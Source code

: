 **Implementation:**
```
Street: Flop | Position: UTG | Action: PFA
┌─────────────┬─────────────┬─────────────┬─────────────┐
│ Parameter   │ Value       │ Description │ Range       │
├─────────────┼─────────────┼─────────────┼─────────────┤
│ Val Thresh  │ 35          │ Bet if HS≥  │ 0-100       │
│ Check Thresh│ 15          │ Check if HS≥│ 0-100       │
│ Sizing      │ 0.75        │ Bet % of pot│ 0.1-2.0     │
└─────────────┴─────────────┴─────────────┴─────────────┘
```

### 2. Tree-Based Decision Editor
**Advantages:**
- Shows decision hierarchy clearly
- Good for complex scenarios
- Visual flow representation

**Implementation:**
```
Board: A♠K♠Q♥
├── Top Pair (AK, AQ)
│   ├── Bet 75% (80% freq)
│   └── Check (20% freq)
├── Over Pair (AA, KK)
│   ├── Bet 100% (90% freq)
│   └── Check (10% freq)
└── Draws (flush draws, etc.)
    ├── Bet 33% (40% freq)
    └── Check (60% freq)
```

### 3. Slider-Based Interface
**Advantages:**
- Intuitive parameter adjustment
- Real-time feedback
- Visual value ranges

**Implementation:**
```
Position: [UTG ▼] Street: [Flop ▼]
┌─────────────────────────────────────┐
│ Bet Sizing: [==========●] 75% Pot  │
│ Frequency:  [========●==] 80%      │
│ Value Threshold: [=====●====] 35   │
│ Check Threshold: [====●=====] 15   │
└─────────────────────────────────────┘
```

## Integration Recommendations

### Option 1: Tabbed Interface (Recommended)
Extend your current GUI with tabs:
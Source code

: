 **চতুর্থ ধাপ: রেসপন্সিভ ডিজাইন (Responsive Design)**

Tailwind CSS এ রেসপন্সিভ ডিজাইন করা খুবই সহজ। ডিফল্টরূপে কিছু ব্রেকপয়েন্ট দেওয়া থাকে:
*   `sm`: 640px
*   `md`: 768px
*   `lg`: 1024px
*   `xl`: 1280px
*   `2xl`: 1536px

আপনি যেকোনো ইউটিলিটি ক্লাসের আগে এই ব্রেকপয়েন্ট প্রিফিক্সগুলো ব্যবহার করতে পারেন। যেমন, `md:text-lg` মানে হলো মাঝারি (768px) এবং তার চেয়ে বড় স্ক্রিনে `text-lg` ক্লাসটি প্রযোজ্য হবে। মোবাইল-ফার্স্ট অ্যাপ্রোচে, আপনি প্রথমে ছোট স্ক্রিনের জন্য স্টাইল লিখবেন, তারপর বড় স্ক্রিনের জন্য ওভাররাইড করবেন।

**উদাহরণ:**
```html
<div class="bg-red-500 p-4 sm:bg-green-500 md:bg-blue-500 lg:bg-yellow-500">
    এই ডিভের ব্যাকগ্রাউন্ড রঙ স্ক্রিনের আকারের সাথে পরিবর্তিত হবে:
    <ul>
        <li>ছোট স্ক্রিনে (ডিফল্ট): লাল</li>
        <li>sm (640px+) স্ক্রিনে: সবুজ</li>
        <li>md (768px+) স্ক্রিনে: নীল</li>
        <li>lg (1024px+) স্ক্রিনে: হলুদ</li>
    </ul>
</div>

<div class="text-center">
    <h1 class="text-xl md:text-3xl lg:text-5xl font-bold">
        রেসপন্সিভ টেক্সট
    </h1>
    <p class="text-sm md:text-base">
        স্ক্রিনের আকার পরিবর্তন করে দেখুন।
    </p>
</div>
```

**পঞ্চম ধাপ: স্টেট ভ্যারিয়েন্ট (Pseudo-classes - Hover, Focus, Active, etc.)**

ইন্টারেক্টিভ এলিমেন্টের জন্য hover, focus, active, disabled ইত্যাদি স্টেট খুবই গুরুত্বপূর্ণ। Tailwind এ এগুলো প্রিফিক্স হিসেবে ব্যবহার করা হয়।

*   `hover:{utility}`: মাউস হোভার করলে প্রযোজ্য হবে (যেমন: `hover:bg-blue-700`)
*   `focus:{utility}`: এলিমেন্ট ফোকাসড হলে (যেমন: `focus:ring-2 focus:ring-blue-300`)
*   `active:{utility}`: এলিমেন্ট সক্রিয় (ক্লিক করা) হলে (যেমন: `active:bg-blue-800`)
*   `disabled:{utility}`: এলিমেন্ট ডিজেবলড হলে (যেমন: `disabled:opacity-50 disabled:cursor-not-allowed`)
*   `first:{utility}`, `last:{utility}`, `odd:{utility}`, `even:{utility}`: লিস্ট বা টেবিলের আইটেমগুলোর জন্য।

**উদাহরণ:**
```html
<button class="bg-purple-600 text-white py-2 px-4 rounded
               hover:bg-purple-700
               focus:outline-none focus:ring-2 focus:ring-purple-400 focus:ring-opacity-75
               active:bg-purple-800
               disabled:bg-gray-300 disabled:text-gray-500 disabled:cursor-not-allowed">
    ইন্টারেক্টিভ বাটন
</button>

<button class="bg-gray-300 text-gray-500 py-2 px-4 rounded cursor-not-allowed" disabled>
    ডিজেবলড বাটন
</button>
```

What you need to do ::
The result should be every line of the material that contains the word "ring", so copy those lines.

Output of the exercise ::
*   `focus:{utility}`: এলিমেন্ট ফোকাসড হলে (যেমন: `focus:ring-2 focus:ring-blue-300`)
               focus:outline-none focus:ring-2 focus:ring-purple-400 focus:ring-opacity-75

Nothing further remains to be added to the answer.